Looking at the records below, state how many lines include the string "center" and add nothing further.

(Collection entries)
== Segment start ==

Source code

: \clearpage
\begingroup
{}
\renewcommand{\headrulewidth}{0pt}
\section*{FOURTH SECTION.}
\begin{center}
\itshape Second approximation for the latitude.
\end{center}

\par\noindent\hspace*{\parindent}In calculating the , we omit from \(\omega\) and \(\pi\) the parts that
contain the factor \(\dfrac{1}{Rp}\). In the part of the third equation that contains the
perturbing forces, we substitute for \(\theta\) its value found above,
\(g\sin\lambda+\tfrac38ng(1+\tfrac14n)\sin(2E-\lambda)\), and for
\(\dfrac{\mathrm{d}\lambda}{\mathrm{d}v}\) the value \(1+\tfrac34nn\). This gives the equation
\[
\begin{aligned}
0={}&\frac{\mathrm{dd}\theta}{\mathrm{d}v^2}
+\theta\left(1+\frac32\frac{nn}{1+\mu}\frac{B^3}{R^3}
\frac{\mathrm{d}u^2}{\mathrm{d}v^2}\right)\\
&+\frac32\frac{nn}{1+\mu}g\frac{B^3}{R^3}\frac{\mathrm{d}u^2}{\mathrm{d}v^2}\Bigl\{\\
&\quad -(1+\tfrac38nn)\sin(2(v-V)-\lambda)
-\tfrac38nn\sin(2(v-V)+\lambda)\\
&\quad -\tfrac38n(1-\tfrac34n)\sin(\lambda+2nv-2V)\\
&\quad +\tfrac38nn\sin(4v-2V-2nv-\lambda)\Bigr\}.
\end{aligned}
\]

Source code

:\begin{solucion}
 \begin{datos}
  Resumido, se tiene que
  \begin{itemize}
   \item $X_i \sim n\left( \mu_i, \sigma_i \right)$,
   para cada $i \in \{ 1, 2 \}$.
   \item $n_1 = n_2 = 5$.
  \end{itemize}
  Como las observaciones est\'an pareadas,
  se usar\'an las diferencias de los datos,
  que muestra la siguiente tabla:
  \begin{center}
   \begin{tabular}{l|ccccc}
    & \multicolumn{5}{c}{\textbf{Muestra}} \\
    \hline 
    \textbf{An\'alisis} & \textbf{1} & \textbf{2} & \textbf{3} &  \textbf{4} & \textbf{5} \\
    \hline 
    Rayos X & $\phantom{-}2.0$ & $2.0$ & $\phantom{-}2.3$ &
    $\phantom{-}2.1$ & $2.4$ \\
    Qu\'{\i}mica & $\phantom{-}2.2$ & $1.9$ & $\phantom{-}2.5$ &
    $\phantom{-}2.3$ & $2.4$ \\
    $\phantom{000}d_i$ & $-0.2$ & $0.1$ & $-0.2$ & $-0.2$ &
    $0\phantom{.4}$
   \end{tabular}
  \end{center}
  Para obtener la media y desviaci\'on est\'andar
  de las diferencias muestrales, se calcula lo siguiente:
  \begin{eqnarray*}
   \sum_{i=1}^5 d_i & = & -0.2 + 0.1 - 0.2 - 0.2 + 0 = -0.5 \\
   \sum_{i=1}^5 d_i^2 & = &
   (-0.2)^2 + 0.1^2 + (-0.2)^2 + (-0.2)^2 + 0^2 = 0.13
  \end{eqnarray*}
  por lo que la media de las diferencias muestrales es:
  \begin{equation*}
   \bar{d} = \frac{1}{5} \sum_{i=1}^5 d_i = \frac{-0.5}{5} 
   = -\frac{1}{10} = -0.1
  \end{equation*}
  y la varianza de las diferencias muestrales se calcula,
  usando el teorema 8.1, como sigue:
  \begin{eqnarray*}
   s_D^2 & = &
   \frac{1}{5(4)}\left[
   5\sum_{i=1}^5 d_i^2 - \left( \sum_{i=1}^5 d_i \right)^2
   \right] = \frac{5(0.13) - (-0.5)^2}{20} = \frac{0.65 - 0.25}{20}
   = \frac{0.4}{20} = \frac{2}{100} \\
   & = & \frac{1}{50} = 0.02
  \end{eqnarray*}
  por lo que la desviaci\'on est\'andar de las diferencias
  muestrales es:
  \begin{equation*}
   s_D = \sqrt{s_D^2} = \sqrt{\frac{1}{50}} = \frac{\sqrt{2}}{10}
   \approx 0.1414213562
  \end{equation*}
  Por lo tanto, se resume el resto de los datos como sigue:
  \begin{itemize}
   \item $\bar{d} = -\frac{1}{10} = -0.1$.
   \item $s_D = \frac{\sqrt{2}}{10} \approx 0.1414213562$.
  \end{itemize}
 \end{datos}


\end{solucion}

== Segment end ==

● Solution to the exercise
4